Like many other impoverished Norman knights (Rainulf Drengot, William Ironarm, and more), Robert de Hauteville went to Italy, arriving there about 1046. After serving in the forces of the prince lombard of Capua, Pandulf, he organized an army to secure possessions for himself in Calabria. In 1053, when the Pope Leo IX attempted to expel the Normans from the South Italy, Robert Guiscard played an important role in defeating the papal forces at Civitate, near the modern city of San Severo (Province of Foggia).

Coin of Robert Guiscard.

After the death in 1057 of his older brother Humphrey, count of Apulia, Guiscard became leader of the Normans in Italy. The pope, seeking independence from the Holy Roman Empire, decided to enlist the Normans as allies. In 1059 the French Pope Nicholas II created Robert "by the Grace of God and Saint Peter, duke of Apulia and Calabria and, with their help, hereafter of Sicily" (Robertus Guiscardus, Normannus Dux Apuliae, Calabriae et Siciliae). In return, Robert acknowledged the pope as his feudal overlord. Sicily was in Muslim hands at the time and so Robert and his brother Roger Bosso embarked on a series of campaigns, capturing Messina in 1061 and Palermo in 1072.

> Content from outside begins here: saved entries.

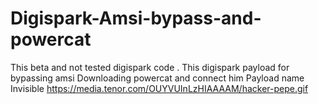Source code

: # Digispark-Amsi-bypass-and-powercat
This beta and not tested digispark code .
This digispark payload for bypassing amsi 
Downloading powercat and connect him
Payload name Invisible 
https://media.tenor.com/OUYVUInLzHIAAAAM/hacker-pepe.gif
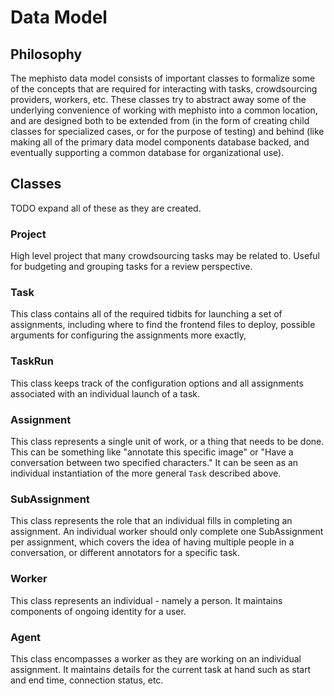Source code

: # Data Model
## Philosophy
The mephisto data model consists of important classes to formalize some of the concepts that are required for interacting with tasks, crowdsourcing providers, workers, etc. These classes try to abstract away some of the underlying convenience of working with mephisto into a common location, and are designed both to be extended from (in the form of creating child classes for specialized cases, or for the purpose of testing) and behind (like making all of the primary data model components database backed, and eventually supporting a common database for organizational use).
## Classes
TODO expand all of these as they are created.
### Project
High level project that many crowdsourcing tasks may be related to. Useful for budgeting and grouping tasks for a review perspective.
### Task
This class contains all of the required tidbits for launching a set of assignments, including where to find the frontend files to deploy, possible arguments for configuring the assignments more exactly,
### TaskRun
This class keeps track of the configuration options and all assignments associated with an individual launch of a task.
### Assignment
This class represents a single unit of work, or a thing that needs to be done. This can be something like "annotate this specific image" or "Have a conversation between two specified characters." It can be seen as an individual instantiation of the more general `Task` described above.
### SubAssignment
This class represents the role that an individual fills in completing an assignment. An individual worker should only complete one SubAssignment per assignment, which covers the idea of having multiple people in a conversation, or different annotators for a specific task.
### Worker
This class represents an individual - namely a person. It maintains components of ongoing identity for a user.
### Agent
This class encompasses a worker as they are working on an individual assignment. It maintains details for the current task at hand such as start and end time, connection status, etc.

The beach where Guiscard died.

Turning his attention to the Balkans in 1081, Guiscard gained a great victory over the Byzantine emperor Alexius I Comnenus at Durazzo (Albania). In Greece, his campaigns at Macedonia and Thessalia were being carried on, meanwhile, by his son Bohamund. Robert was recalled from his victorious campaigns in 1084 to go to the aid of Pope Gregory VII, who was besieged in the castle of Sant'Angelo by Holy Roman Emperor Henry IV. Robert drove Henry from Rome, and reduced one-third of the city to ashes. Because of the unpopularity of Gregory VII in Rome, he took the pope to Monte Cassino. Robert then went to the support of Bohamund in the Greek campaign but died of fever at Kefalonia a few weeks later (July 1085). He was buried in the Hauteville family mausoleum of the Trinity Abbey (SS. Trinità) at Venosa. The town of Fiscardo on Kefalonia is named after him.